Hingga suatu malam yang jernih, ketika awan tersibak dari kebiruan langit, ketika pancaran bulan memercik menjangkau penghuni malam. Aku baca surat dari Arsyila dengan mata yang sudah kehilangan airmata:
“Daruni, suratmu sudah kubaca entah berapa kali. Aku sering membawanya setiap kedua kakiku melangkah di bumi, agar bisa kubaca setiap saat. Kau harus tahu, aku jauh lebih dahulu merasakan ketimbang yang selama ini kau dambakan. Ketika langkahku mengayun di balik genangan air menghampirimu. Aku bersaksi bahwa gerimis senja itu menjadi awal dari airmataku. Aku tak perlu bukti akan sesutu yang wajib ku yakini. Aku tak perlu suratmu untuk menarasikan perasaanmu. Sebab setiap angin yang hembus ke arahku sudah berulang kali menyampaikan kabarmu. Sebab di setiap sepertiga malam aku telah sering menjumpaimu. Ada dua hal yang bagiku berarti untuk kau tahu. Pertama, aku penuh MENCINTAIMU dalam ketidaksanggupanku menerima takdir kalau sebelum lahir, aku sudah dijodohkan. Kedua, aku anak perempuan satu-satunya, orang tuaku mengharapkan suami yang sepadan denganku, walaupun aku tak menginginkannya. Tapi apa dayaku. Aku tak mampu menembus dinding pekat yang dipagari orangtuaku. Hampir tidak ada kemungkinan, semoga kau selalu sanggup tabah menerima ketetapan bahwa pandangan pertama kita sejujurnya adalah untuk yang terakhir kalinya.” Dan aku yakini,  jodoh tak selamanya atas cinta. Tapi cinta akan menemukan jodohnya, jika bukan di bumi maka di dimensi lain yang lebih tinggi, dimensi tempatnya cinta. Dan di sanalah setiap cinta akan dipersatukan oleh Sang Maha Cinta.
Berkelebat hebat antara realitas dan harapan. Hujan karena airmata dan sinar bulan yang seolah mengejekku. Tuhan, bagaimana aku mempertalikan kesucian yang terbentur dinding kekuasaan? Mengapa kesucian begitu mudah takluk di balik bayang kekuasaan? Tuhan, untuk kali ini saja, ijinkan aku bertanya kepadaMu: lebih esensi mana tunduk pada orangtua yang otoriter atau menuruti maunya cinta? Aku tahu ini takdirMu, tapi tidak bisakah dinding takdir diterobosi dengan doa? Bukankah Kau sendiri yang berjanji akan mengabulkan doa setiap hambamu? Aku tidak protes atas predestinasiMu, Tuhan. Aku hanya ingin tahu, mengapa karunia ini justru menyiksa? Mestinya ketimbang kekuasaan, kesucian lebih utama, sebab kekuasaan hanyalah keadaan sementara dan itu keangkuhan.
Tuhan, jika predestinasiMu adalah akhir surat Arsyila, maka ambil kembali karuniaMu ini!

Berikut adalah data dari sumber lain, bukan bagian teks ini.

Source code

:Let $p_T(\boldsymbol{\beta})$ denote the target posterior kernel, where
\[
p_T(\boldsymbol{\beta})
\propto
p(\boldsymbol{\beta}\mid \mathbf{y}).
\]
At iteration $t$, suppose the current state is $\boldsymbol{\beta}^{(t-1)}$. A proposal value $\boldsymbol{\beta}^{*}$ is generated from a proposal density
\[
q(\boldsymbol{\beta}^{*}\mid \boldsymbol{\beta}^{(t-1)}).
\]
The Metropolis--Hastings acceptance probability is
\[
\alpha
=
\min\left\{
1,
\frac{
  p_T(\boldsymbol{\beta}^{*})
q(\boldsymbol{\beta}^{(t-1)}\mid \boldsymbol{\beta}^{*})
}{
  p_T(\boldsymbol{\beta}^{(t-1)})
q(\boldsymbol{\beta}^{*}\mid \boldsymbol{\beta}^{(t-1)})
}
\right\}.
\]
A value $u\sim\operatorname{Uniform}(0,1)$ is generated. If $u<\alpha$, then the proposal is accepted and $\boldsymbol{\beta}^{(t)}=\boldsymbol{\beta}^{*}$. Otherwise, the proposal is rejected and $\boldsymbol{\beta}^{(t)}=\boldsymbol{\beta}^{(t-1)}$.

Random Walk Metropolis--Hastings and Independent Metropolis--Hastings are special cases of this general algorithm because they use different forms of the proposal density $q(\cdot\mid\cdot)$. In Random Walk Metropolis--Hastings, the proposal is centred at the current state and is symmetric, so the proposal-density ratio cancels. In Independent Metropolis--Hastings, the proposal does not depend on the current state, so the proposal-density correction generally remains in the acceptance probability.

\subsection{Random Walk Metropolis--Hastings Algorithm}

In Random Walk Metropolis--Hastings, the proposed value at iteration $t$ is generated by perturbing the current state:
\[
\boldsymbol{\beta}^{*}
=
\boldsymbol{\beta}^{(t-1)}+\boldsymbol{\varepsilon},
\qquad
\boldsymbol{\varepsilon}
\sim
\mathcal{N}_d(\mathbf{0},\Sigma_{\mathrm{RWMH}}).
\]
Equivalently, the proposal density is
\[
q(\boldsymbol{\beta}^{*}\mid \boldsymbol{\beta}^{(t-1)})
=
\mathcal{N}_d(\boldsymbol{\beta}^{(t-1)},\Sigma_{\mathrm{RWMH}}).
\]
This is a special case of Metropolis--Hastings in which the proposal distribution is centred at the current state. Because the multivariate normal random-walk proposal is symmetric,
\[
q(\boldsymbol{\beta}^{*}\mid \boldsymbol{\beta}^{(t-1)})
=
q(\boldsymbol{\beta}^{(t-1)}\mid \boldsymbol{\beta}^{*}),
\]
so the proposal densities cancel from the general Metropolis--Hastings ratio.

Kembalikan padaku di dimensi yang Kau persiapkan. Karena ragaku tak mampu lagi menampung luapaan karunia ini lebih lama. Ijinkan aku membelainya di haribaanMu, di dimensinya cinta.
Sahrul menghampiriku sambil menyuruhku segera sadar dari dunia cinta yang menurutnya aku yang membangunnya sendiri. Ia menialiku telah kehilangan kesadaran.
Yah, anda juga mungkin menganggapku telah kehilangan akal, telah berubah dari Daruni menjadi Majnun. Tapi aku hanya ingin sampaikan, cinta adalah penghambaan. Maqamnya di atas penalaran. Cinta membutuhkan peluruhan ego, pasrah secara menyeluruh. Penalaran akal, tidak akan sampai ke maqam cinta. Jika masih menggunakan akal untuk memahami cinta, maka cintanya itu hanyalah spekulasi-spekulasi.

Dan aku pun kini menyadari, Aku dan Arsyila adalah sebentuk materi, dan cinta kekal itu justru ketika ia berperan tidak sebagai makhuk yang kasat. Aku percaya, cinta abadi memiliki dimensinya sendiri. Semoga kelak aku dan dirimu, Arsyila, bertakhta di atas Arsy pangkuan Sang Penganugerah Cinta.